Top of Task inputs
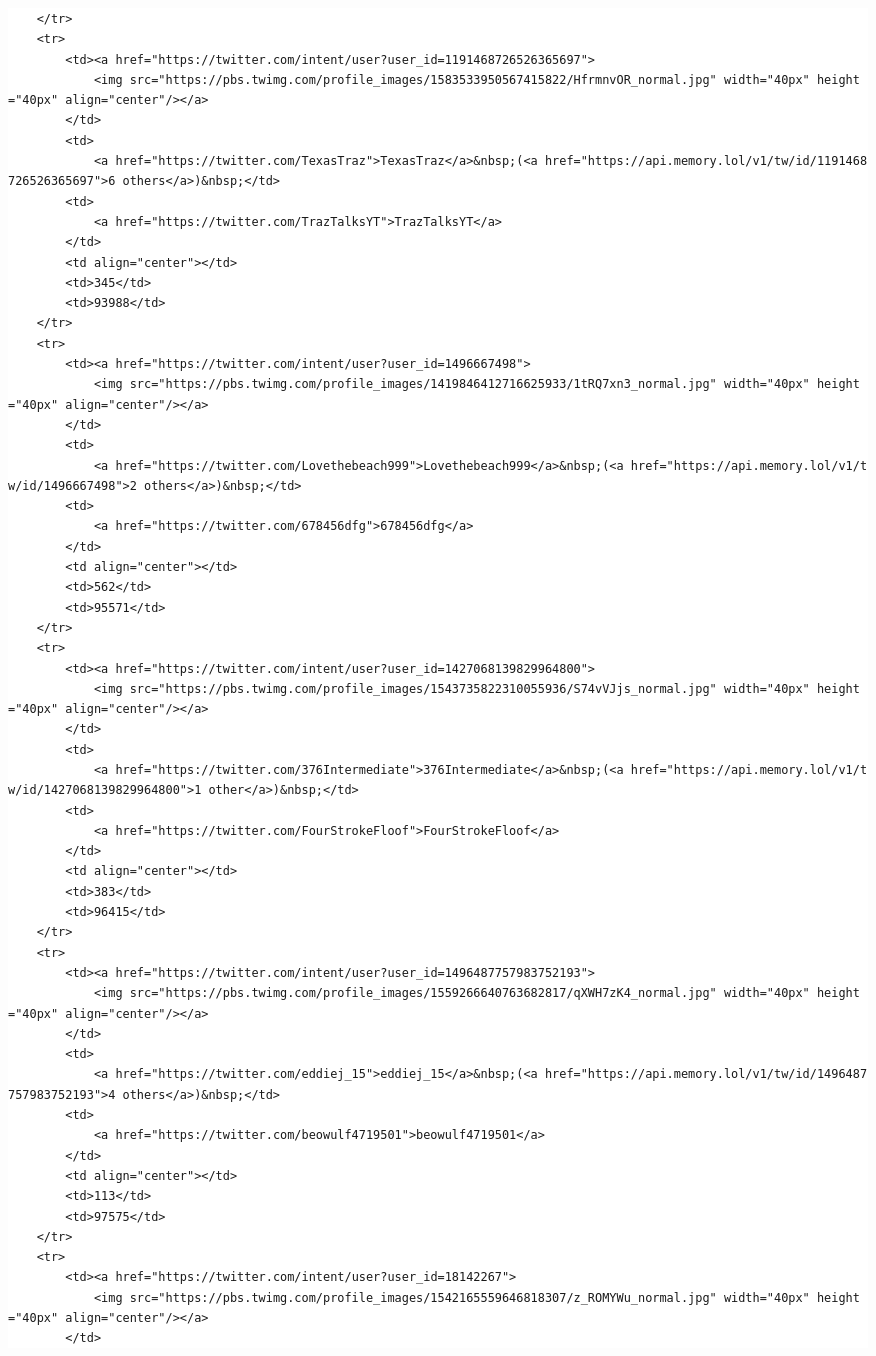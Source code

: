         </tr>
        <tr>
            <td><a href="https://twitter.com/intent/user?user_id=1191468726526365697">
                <img src="https://pbs.twimg.com/profile_images/1583533950567415822/HfrmnvOR_normal.jpg" width="40px" height="40px" align="center"/></a>
            </td>
            <td>
                <a href="https://twitter.com/TexasTraz">TexasTraz</a>&nbsp;(<a href="https://api.memory.lol/v1/tw/id/1191468726526365697">6 others</a>)&nbsp;</td>
            <td>
                <a href="https://twitter.com/TrazTalksYT">TrazTalksYT</a>
            </td>
            <td align="center"></td>
            <td>345</td>
            <td>93988</td>
        </tr>
        <tr>
            <td><a href="https://twitter.com/intent/user?user_id=1496667498">
                <img src="https://pbs.twimg.com/profile_images/1419846412716625933/1tRQ7xn3_normal.jpg" width="40px" height="40px" align="center"/></a>
            </td>
            <td>
                <a href="https://twitter.com/Lovethebeach999">Lovethebeach999</a>&nbsp;(<a href="https://api.memory.lol/v1/tw/id/1496667498">2 others</a>)&nbsp;</td>
            <td>
                <a href="https://twitter.com/678456dfg">678456dfg</a>
            </td>
            <td align="center"></td>
            <td>562</td>
            <td>95571</td>
        </tr>
        <tr>
            <td><a href="https://twitter.com/intent/user?user_id=1427068139829964800">
                <img src="https://pbs.twimg.com/profile_images/1543735822310055936/S74vVJjs_normal.jpg" width="40px" height="40px" align="center"/></a>
            </td>
            <td>
                <a href="https://twitter.com/376Intermediate">376Intermediate</a>&nbsp;(<a href="https://api.memory.lol/v1/tw/id/1427068139829964800">1 other</a>)&nbsp;</td>
            <td>
                <a href="https://twitter.com/FourStrokeFloof">FourStrokeFloof</a>
            </td>
            <td align="center"></td>
            <td>383</td>
            <td>96415</td>
        </tr>
        <tr>
            <td><a href="https://twitter.com/intent/user?user_id=1496487757983752193">
                <img src="https://pbs.twimg.com/profile_images/1559266640763682817/qXWH7zK4_normal.jpg" width="40px" height="40px" align="center"/></a>
            </td>
            <td>
                <a href="https://twitter.com/eddiej_15">eddiej_15</a>&nbsp;(<a href="https://api.memory.lol/v1/tw/id/1496487757983752193">4 others</a>)&nbsp;</td>
            <td>
                <a href="https://twitter.com/beowulf4719501">beowulf4719501</a>
            </td>
            <td align="center"></td>
            <td>113</td>
            <td>97575</td>
        </tr>
        <tr>
            <td><a href="https://twitter.com/intent/user?user_id=18142267">
                <img src="https://pbs.twimg.com/profile_images/1542165559646818307/z_ROMYWu_normal.jpg" width="40px" height="40px" align="center"/></a>
            </td>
Bottom of Task inputs
- _Work required_: Keep the pictures out while you retype all of the data above exactly as it appears.

- _Solution to this task_:
Source code

:         </tr>
        <tr>
            <td><a href="https://twitter.com/intent/user?user_id=1191468726526365697">
                <img src="https://pbs.twimg.com/profile_images/1583533950567415822/HfrmnvOR_normal.jpg" width="40px" height="40px" align="center"/></a>
            </td>
            <td>
                <a href="https://twitter.com/TexasTraz">TexasTraz</a>&nbsp;(<a href="https://api.memory.lol/v1/tw/id/1191468726526365697">6 others</a>)&nbsp;</td>
            <td>
                <a href="https://twitter.com/TrazTalksYT">TrazTalksYT</a>
            </td>
            <td align="center"></td>
            <td>345</td>
            <td>93988</td>
        </tr>
        <tr>
            <td><a href="https://twitter.com/intent/user?user_id=1496667498">
                <img src="https://pbs.twimg.com/profile_images/1419846412716625933/1tRQ7xn3_normal.jpg" width="40px" height="40px" align="center"/></a>
            </td>
            <td>
                <a href="https://twitter.com/Lovethebeach999">Lovethebeach999</a>&nbsp;(<a href="https://api.memory.lol/v1/tw/id/1496667498">2 others</a>)&nbsp;</td>
            <td>
                <a href="https://twitter.com/678456dfg">678456dfg</a>
            </td>
            <td align="center"></td>
            <td>562</td>
            <td>95571</td>
        </tr>
        <tr>
            <td><a href="https://twitter.com/intent/user?user_id=1427068139829964800">
                <img src="https://pbs.twimg.com/profile_images/1543735822310055936/S74vVJjs_normal.jpg" width="40px" height="40px" align="center"/></a>
            </td>
            <td>
                <a href="https://twitter.com/376Intermediate">376Intermediate</a>&nbsp;(<a href="https://api.memory.lol/v1/tw/id/1427068139829964800">1 other</a>)&nbsp;</td>
            <td>
                <a href="https://twitter.com/FourStrokeFloof">FourStrokeFloof</a>
            </td>
            <td align="center"></td>
            <td>383</td>
            <td>96415</td>
        </tr>
        <tr>
            <td><a href="https://twitter.com/intent/user?user_id=1496487757983752193">
                <img src="https://pbs.twimg.com/profile_images/1559266640763682817/qXWH7zK4_normal.jpg" width="40px" height="40px" align="center"/></a>
            </td>
            <td>
                <a href="https://twitter.com/eddiej_15">eddiej_15</a>&nbsp;(<a href="https://api.memory.lol/v1/tw/id/1496487757983752193">4 others</a>)&nbsp;</td>
            <td>
                <a href="https://twitter.com/beowulf4719501">beowulf4719501</a>
            </td>
            <td align="center"></td>
            <td>113</td>
            <td>97575</td>
        </tr>
        <tr>
            <td><a href="https://twitter.com/intent/user?user_id=18142267">
                <img src="https://pbs.twimg.com/profile_images/1542165559646818307/z_ROMYWu_normal.jpg" width="40px" height="40px" align="center"/></a>
            </td>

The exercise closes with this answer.